Thursday, September 1, 2022

UN Report Validates Internment Camp Claims

Bachelet was met by Foreign Minister Wang Yi in May

When UN High Commissioner Michelle Bachelet visited Xinjiang, China in May, critics of Beijing were worried she did not see what they knew -- that Uyghurs were being rounded up and sent into detention camps where they were physically tortured, and "brainwashed" into speaking Mandarin and repeating Communist slogans.

Today, just 10 minutes before her term was up, Bachelet released the long-awaited report, accusing China of serious human rights violations that "may constitute international crimes, in particular crimes against humanity".

Bachelet released the report today
However, the 48-page report stopped short of declaring the treatment as "genocide", but it validated the years of work by Uyghur activists, rights groups and academics that China detained Uyghurs, Kazakhs and others for having overseas ties or practicing Islam.

Sophie Richardson, the China director for Human Rights Watch says the report is "an unprecedented challenge to Beijing's lies and horrific treatment of Uyghurs. The high commissioners' damning findings explain why the Chinese government fought tooth and nail to prevent the publication of her Xinjiang report, which lays bare China's sweeping rights abuses."

Indeed. 

Adrian Zenz, who has been researching the camps and abuses through public documents says China will find it hard to refute the report because it uses Chinese documents to prove the rights violations.
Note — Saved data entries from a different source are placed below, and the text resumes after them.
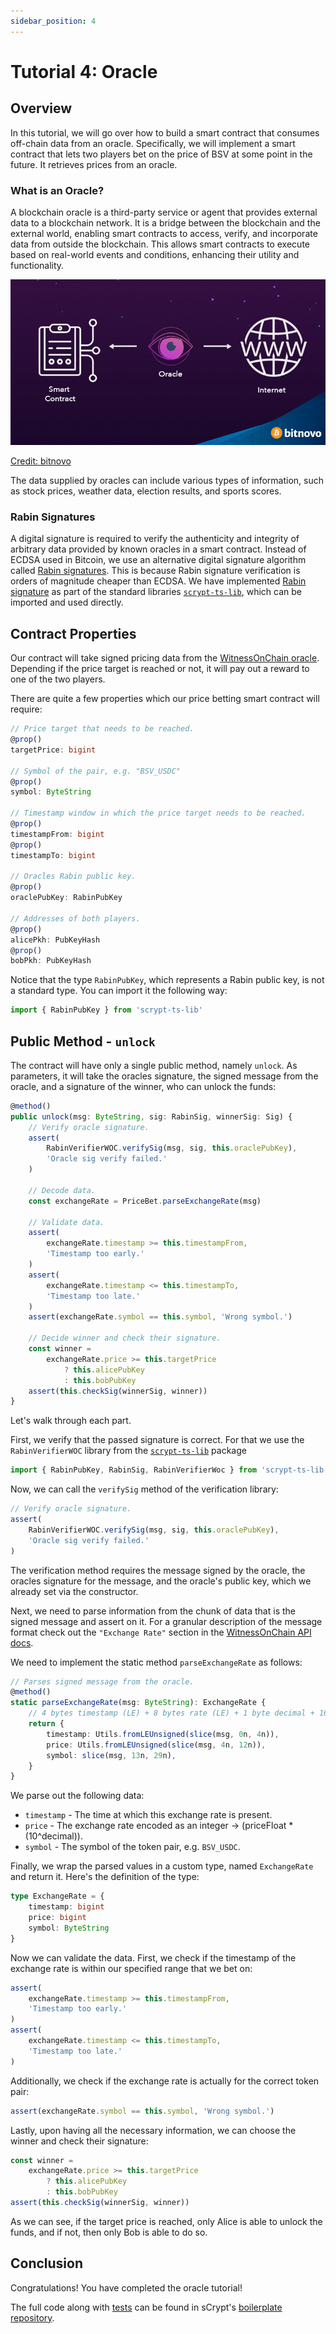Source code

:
 ```yaml
---
sidebar_position: 4
---
```


# Tutorial 4: Oracle

## Overview

In this tutorial, we will go over how to build a smart contract that consumes off-chain data from an oracle. Specifically, we will implement a smart contract that lets two players bet on the price of BSV at some point in the future. It retrieves prices from an oracle.

### What is an Oracle?
A blockchain oracle is a third-party service or agent that provides external data to a blockchain network. It is a bridge between the blockchain and the external world, enabling smart contracts to access, verify, and incorporate data from outside the blockchain. This allows smart contracts to execute based on real-world events and conditions, enhancing their utility and functionality.

![](../../static/img/oracle.jpeg) 

[Credit: bitnovo](https://blog.bitnovo.com/en/what-is-a-blockchain-oracle/)

The data supplied by oracles can include various types of information, such as stock prices, weather data, election results, and sports scores.

### Rabin Signatures
A digital signature is required to verify the authenticity and integrity of arbitrary data provided by known oracles in a smart contract. Instead of ECDSA used in Bitcoin, we use an alternative digital signature algorithm called [Rabin signatures](https://en.wikipedia.org/wiki/Rabin_signature_algorithm). This is because Rabin signature verification is orders of magnitude cheaper than ECDSA.
We have implemented [Rabin signature](https://github.com/sCrypt-Inc/scrypt-ts-lib/blob/master/src/rabinSignature.ts) as part of the standard libraries [`scrypt-ts-lib`](https://www.npmjs.com/package/scrypt-ts-lib), which can be imported and used directly. 

## Contract Properties

Our contract will take signed pricing data from the [WitnessOnChain oracle](https://witnessonchain.com). Depending if the price target is reached or not, it will pay out a reward to one of the two players.

There are quite a few properties which our price betting smart contract will require:

```ts
// Price target that needs to be reached.
@prop()
targetPrice: bigint

// Symbol of the pair, e.g. "BSV_USDC"
@prop()
symbol: ByteString

// Timestamp window in which the price target needs to be reached.
@prop()
timestampFrom: bigint
@prop()
timestampTo: bigint

// Oracles Rabin public key.
@prop()
oraclePubKey: RabinPubKey

// Addresses of both players.
@prop()
alicePkh: PubKeyHash
@prop()
bobPkh: PubKeyHash
```

Notice that the type `RabinPubKey`, which represents a Rabin public key, is not a standard type. You can import it the following way:

```ts
import { RabinPubKey } from 'scrypt-ts-lib'
```

## Public Method - `unlock`

The contract will have only a single public method, namely `unlock`. As parameters, it will take the oracles signature, the signed message from the oracle, and a signature of the winner, who can unlock the funds:

```ts
@method()
public unlock(msg: ByteString, sig: RabinSig, winnerSig: Sig) {
    // Verify oracle signature.
    assert(
        RabinVerifierWOC.verifySig(msg, sig, this.oraclePubKey),
        'Oracle sig verify failed.'
    )

    // Decode data.
    const exchangeRate = PriceBet.parseExchangeRate(msg)

    // Validate data.
    assert(
        exchangeRate.timestamp >= this.timestampFrom,
        'Timestamp too early.'
    )
    assert(
        exchangeRate.timestamp <= this.timestampTo,
        'Timestamp too late.'
    )
    assert(exchangeRate.symbol == this.symbol, 'Wrong symbol.')

    // Decide winner and check their signature.
    const winner =
        exchangeRate.price >= this.targetPrice
            ? this.alicePubKey
            : this.bobPubKey
    assert(this.checkSig(winnerSig, winner))
}
```

Let's walk through each part.

First, we verify that the passed signature is correct. For that we use the `RabinVerifierWOC` library from the [`scrypt-ts-lib`](https://www.npmjs.com/package/scrypt-ts-lib) package

```ts
import { RabinPubKey, RabinSig, RabinVerifierWoc } from 'scrypt-ts-lib'
```

Now, we can call the `verifySig` method of the verification library:
```ts
// Verify oracle signature.
assert(
    RabinVerifierWOC.verifySig(msg, sig, this.oraclePubKey),
    'Oracle sig verify failed.'
)
``` 
The verification method requires the message signed by the oracle, the oracles signature for the message, and the oracle's public key, which we already set via the constructor.

Next, we need to parse information from the chunk of data that is the signed message and assert on it. For a granular description of the message format check out the `"Exchange Rate"` section in the [WitnessOnChain API docs](https://witnessonchain.com).

We need to implement the static method `parseExchangeRate` as follows:

```ts
// Parses signed message from the oracle.
@method()
static parseExchangeRate(msg: ByteString): ExchangeRate {
    // 4 bytes timestamp (LE) + 8 bytes rate (LE) + 1 byte decimal + 16 bytes symbol
    return {
        timestamp: Utils.fromLEUnsigned(slice(msg, 0n, 4n)),
        price: Utils.fromLEUnsigned(slice(msg, 4n, 12n)),
        symbol: slice(msg, 13n, 29n),
    }
}
```

We parse out the following data:
- `timestamp` - The time at which this exchange rate is present.
- `price` - The exchange rate encoded as an integer -> (priceFloat * (10^decimal)).
- `symbol` - The symbol of the token pair, e.g. `BSV_USDC`.

Finally, we wrap the parsed values in a custom type, named `ExchangeRate` and return it. Here's the definition of the type:

```ts
type ExchangeRate = {
    timestamp: bigint
    price: bigint
    symbol: ByteString
}
```

Now we can validate the data. First, we check if the timestamp of the exchange rate is within our specified range that we bet on:

```ts
assert(
    exchangeRate.timestamp >= this.timestampFrom,
    'Timestamp too early.'
)
assert(
    exchangeRate.timestamp <= this.timestampTo,
    'Timestamp too late.'
)
```

Additionally, we check if the exchange rate is actually for the correct token pair:

```ts
assert(exchangeRate.symbol == this.symbol, 'Wrong symbol.')
```

Lastly, upon having all the necessary information, we can choose the winner and check their signature:

```ts
const winner =
    exchangeRate.price >= this.targetPrice
        ? this.alicePubKey
        : this.bobPubKey
assert(this.checkSig(winnerSig, winner))
```

As we can see, if the target price is reached, only Alice is able to unlock the funds, and if not, then only Bob is able to do so.


## Conclusion

Congratulations! You have completed the oracle tutorial!

The full code along with [tests](https://github.com/sCrypt-Inc/boilerplate/blob/master/tests/priceBet.test.ts) can be found in sCrypt's [boilerplate repository](https://github.com/sCrypt-Inc/boilerplate/blob/master/src/contracts/priceBet.ts).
The report confirms detentions and forced labour 
"The report is very conservative in its use of data and the conclusions drawn from it, which, together with using Beijing's own sources, will make it very hard for China to counter or refute it," he says in a Twitter thread.
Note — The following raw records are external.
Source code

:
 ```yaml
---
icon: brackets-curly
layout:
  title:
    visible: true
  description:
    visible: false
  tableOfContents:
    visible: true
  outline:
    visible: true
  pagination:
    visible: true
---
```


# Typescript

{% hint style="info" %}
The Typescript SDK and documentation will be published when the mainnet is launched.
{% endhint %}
However Zenz points out some weak areas in the report that are light on forced labour and birth prevention, but still comments the cautious and methodical approach makes the report hard to refute. The strongest sections he says are those on internment and religious freedom.

He also notes Bachelet's visit didn't seem to have impacted the report in any way, and delaying its release was "a waste".

Nevertheless, she says, "I said that I would publish it before my mandate ended and I have."

Bachelet said that the delay in publishing had been because she "wanted to take the greatest care to deal with the responses and inputs received from the (Chinese) government last week."

Zenz says the report will be hard to refute
China had already imposed a lot of pressure on her not to release the report, which Zhao Lijian, a spokesman for the foreign ministry said was "a farce orchestrated by the United States and a small number of Western powers."

Beijing submitted a 131-page response to the human rights office's "so-called 'assessment'" it claimed was "based on disinformation and lies", and ignored its success in stopping extremism in Xinjiang.

In any event, for Uyghur activists and rights groups, the report is significant in that it vindicates their work in documenting and reporting on their family members and loved ones being sent away in the camps, some mentally and physically changed after they were released.

"It paves the way for meaningful and tangible action by member states, UN bodies and the business community," said Dolkun Isa, president of the World Uyghur Congress. "Accountability starts now," he added.

Indeed.

The report recommends releasing detainees
Richardson of Human Rights Watch says now the United Nations Human Rights Council should begin investigating the Chinese government's "crimes against humanity targeting the Uyghurs and others -- and hold those responsible to account."

But time is of the essence -- the Human Rights Council starts its last session of the year in 12 days.